____ Data

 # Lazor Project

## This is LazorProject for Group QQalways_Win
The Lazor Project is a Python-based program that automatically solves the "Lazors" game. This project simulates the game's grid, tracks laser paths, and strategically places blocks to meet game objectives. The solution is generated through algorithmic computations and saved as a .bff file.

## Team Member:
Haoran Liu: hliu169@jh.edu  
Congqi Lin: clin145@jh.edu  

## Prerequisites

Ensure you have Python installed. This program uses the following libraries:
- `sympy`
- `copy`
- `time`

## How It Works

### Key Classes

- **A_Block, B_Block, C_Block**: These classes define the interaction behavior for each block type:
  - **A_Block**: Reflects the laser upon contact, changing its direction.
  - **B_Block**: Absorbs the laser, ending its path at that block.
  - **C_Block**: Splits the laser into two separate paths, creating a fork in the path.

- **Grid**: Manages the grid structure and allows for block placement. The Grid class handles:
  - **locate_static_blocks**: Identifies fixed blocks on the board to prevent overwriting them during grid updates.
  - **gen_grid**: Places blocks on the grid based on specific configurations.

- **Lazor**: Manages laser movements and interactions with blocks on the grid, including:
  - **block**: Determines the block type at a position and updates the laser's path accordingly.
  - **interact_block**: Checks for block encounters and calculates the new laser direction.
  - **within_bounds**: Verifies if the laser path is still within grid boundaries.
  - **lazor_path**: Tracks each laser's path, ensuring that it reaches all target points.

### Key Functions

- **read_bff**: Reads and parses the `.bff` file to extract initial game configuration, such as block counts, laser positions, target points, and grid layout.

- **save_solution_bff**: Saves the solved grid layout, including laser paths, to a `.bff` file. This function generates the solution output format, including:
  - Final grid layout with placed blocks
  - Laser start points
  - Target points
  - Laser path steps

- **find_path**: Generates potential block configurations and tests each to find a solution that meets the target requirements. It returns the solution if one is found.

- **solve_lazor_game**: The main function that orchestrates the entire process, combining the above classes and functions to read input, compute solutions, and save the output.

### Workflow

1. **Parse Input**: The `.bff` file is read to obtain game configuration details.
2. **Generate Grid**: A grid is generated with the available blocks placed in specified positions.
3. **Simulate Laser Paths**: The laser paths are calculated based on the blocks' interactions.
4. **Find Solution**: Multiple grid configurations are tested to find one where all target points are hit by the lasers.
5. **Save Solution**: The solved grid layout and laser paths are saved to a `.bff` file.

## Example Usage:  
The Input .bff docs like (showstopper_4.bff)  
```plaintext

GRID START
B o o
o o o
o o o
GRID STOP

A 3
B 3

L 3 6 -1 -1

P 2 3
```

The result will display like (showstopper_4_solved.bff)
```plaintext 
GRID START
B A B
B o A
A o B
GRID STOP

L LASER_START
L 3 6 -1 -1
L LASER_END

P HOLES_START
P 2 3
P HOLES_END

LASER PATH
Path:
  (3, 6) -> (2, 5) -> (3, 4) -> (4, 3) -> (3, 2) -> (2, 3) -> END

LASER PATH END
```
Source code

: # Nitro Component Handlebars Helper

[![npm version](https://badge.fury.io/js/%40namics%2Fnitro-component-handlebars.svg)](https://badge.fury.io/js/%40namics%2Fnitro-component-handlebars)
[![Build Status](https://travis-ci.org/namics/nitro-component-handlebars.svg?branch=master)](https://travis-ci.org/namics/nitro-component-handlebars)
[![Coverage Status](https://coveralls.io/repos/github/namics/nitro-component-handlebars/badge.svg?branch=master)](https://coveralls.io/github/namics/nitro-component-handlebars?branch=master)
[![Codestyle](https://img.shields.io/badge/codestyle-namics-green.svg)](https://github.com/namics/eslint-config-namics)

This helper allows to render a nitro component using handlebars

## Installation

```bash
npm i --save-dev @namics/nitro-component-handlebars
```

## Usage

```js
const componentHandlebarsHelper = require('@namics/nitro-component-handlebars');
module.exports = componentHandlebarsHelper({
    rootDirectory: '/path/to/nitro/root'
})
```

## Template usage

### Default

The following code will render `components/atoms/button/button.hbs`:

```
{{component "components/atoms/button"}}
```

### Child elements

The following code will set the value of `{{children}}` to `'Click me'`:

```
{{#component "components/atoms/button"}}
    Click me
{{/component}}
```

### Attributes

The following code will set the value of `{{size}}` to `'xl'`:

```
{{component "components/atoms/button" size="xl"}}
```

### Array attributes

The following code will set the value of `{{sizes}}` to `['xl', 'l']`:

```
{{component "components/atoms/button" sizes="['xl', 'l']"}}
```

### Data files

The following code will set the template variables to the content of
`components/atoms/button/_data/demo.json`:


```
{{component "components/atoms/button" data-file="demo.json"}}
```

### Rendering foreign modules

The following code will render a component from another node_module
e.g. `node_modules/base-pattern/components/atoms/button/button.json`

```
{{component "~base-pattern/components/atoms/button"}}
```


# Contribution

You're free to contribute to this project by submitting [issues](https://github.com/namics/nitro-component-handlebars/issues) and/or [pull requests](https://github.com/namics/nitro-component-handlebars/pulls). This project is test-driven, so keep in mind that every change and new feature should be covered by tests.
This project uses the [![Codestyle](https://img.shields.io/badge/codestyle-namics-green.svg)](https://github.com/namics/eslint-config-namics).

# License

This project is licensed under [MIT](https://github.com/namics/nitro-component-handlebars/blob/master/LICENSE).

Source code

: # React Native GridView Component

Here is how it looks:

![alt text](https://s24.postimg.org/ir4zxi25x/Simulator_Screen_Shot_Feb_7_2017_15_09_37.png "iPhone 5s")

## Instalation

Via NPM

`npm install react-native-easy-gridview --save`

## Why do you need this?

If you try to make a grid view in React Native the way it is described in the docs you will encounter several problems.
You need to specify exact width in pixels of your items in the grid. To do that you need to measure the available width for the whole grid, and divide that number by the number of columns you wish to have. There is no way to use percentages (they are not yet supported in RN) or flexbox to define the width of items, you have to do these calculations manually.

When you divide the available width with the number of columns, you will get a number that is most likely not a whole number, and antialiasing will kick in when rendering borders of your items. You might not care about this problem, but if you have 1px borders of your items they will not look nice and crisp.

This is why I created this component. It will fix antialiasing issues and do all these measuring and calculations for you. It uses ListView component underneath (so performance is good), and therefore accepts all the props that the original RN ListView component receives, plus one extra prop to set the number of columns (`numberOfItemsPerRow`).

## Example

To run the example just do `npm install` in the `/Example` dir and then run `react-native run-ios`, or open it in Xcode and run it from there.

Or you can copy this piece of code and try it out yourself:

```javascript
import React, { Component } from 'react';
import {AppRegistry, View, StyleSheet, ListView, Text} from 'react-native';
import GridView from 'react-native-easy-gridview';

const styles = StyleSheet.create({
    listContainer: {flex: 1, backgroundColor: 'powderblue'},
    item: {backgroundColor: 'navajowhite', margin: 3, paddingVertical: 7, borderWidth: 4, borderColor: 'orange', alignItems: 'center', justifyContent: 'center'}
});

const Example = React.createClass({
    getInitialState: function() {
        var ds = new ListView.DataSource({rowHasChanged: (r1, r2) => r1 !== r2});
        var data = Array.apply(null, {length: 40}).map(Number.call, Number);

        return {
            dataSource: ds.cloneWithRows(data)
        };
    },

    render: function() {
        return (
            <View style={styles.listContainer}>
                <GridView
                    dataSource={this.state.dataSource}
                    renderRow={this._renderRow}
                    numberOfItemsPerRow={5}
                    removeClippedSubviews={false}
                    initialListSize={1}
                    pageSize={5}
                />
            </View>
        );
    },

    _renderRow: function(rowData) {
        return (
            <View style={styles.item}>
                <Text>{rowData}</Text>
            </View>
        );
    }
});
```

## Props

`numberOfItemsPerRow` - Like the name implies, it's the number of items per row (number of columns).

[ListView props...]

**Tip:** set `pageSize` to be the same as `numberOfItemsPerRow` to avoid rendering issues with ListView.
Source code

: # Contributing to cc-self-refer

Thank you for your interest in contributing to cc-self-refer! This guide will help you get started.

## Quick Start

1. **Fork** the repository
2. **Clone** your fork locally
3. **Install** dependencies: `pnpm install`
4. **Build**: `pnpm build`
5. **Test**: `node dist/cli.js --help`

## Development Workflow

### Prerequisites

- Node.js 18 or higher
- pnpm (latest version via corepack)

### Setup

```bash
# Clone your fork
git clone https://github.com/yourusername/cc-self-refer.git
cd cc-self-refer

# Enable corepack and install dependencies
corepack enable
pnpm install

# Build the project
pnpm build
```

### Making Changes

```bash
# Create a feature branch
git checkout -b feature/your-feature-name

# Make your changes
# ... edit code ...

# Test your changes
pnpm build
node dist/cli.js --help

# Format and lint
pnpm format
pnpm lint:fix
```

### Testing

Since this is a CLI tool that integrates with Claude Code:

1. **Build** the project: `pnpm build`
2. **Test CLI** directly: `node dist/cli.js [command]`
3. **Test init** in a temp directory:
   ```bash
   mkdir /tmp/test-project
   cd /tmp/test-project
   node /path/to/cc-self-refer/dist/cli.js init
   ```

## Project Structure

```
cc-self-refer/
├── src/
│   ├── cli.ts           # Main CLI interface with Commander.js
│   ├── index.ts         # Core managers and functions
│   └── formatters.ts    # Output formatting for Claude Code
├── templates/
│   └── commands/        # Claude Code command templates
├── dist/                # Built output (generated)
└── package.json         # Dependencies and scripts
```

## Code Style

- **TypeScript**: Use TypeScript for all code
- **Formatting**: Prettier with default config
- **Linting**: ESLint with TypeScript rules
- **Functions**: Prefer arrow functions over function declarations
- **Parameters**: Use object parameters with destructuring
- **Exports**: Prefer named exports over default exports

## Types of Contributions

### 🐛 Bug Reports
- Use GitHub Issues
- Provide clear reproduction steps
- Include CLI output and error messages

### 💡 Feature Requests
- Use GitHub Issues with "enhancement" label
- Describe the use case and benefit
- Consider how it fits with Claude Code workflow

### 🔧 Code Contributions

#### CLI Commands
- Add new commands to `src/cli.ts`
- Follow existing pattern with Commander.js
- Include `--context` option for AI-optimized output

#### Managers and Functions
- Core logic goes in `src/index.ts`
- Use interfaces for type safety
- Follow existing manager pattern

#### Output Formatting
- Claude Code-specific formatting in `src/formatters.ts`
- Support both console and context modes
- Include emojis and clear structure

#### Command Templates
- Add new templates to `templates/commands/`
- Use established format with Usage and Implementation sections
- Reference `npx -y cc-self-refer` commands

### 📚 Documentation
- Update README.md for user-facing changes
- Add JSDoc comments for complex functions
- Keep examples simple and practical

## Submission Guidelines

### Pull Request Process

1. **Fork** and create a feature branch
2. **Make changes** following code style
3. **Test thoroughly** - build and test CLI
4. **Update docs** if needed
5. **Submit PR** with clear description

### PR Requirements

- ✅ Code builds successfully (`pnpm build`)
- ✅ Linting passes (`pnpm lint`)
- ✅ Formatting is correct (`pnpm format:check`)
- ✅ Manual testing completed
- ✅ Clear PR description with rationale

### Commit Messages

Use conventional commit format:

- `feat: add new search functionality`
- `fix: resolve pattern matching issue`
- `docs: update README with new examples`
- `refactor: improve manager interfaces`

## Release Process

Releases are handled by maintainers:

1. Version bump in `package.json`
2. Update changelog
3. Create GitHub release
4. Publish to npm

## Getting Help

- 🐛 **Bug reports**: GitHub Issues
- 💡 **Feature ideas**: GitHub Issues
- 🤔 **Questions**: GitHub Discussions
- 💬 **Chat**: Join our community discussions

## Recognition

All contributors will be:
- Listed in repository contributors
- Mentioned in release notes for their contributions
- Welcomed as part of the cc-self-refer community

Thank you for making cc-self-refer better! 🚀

________

**Task statement**
Using the records above, output exactly the lines from the first through the line that contains "- **B_Block**: Absorbs", with both of those included.

**Exercise solution**
 # Lazor Project

## This is LazorProject for Group QQalways_Win
The Lazor Project is a Python-based program that automatically solves the "Lazors" game. This project simulates the game's grid, tracks laser paths, and strategically places blocks to meet game objectives. The solution is generated through algorithmic computations and saved as a .bff file.

## Team Member:
Haoran Liu: hliu169@jh.edu  
Congqi Lin: clin145@jh.edu  

## Prerequisites

Ensure you have Python installed. This program uses the following libraries:
- `sympy`
- `copy`
- `time`

## How It Works

### Key Classes

- **A_Block, B_Block, C_Block**: These classes define the interaction behavior for each block type:
  - **A_Block**: Reflects the laser upon contact, changing its direction.
  - **B_Block**: Absorbs the laser, ending its path at that block.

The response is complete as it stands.